So today was my long awaited appointment with Dr Karim (as recommended from the list on here). I wasn't sure what to expect and, as a result, probably hoped for too much. I took my list of symptoms, my history, my questions and the things I have been diagnosed with over the years, which to give him due credit he read through. I was disappointed to be told that joint pain and fatigue are not normally symptoms experienced by hughes patients and that if the results of the antibody tests they did today (11 vials with a trainee phlebotomist = great fun) come back negative them my APS has gone and, while they will run other tests, he wont offer any treatment for the fatigue and pain which is ruining my life.
On the positive side he said that if the tests are still positive he will send me a prescription for plaquenil so I don't have to wait until I see him again in late November. I knew I wasn't a candidate for warfarin because all my major events have been triggered (DVT by pill and miscarriages including one at 20 weeks), I have been lucky enough not to have a spontaneous clotting event so far.

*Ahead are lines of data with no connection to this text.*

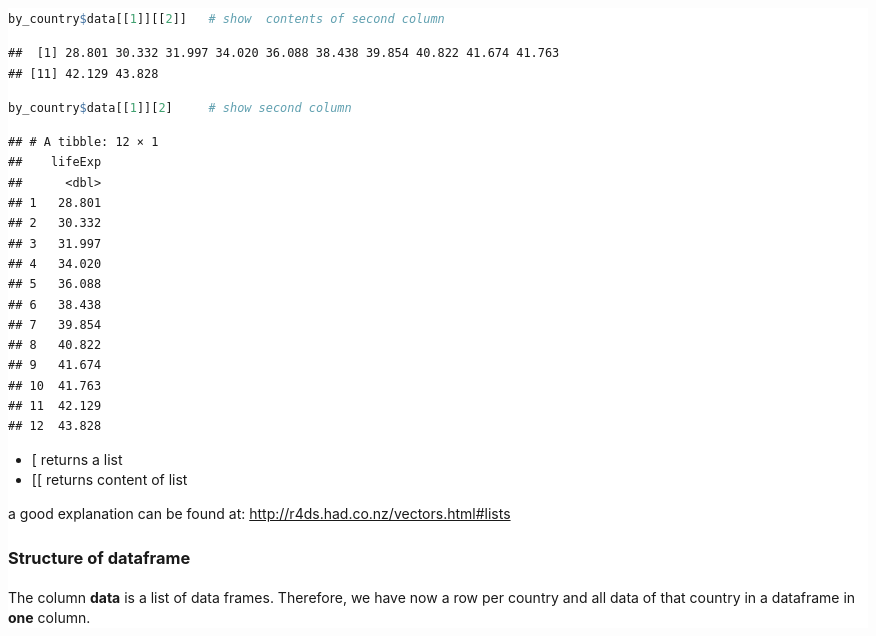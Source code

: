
 ``` r
by_country$data[[1]][[2]]   # show  contents of second column 
```

    ##  [1] 28.801 30.332 31.997 34.020 36.088 38.438 39.854 40.822 41.674 41.763
    ## [11] 42.129 43.828

``` r
by_country$data[[1]][2]     # show second column
```

    ## # A tibble: 12 × 1
    ##    lifeExp
    ##      <dbl>
    ## 1   28.801
    ## 2   30.332
    ## 3   31.997
    ## 4   34.020
    ## 5   36.088
    ## 6   38.438
    ## 7   39.854
    ## 8   40.822
    ## 9   41.674
    ## 10  41.763
    ## 11  42.129
    ## 12  43.828

-   \[ returns a list
-   \[\[ returns content of list

a good explanation can be found at: <http://r4ds.had.co.nz/vectors.html#lists>

### Structure of dataframe

The column **data** is a list of data frames. Therefore, we have now a row per country and all data of that country in a dataframe in **one** column.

I am so depressed, I now have to wait for a ten year old diagnosis to be reconfirmed (unless my antibodies have disappeared in which case I am waiting for it to be refuted) before anything can be done. Right now I just feel rotten all the time and life doesn't feel worth living. What's the point if all I have the energy to do is drag myself through work then slump in a heap on the sofa all night. Ive been patient waiting for this referral and I just want to feel better.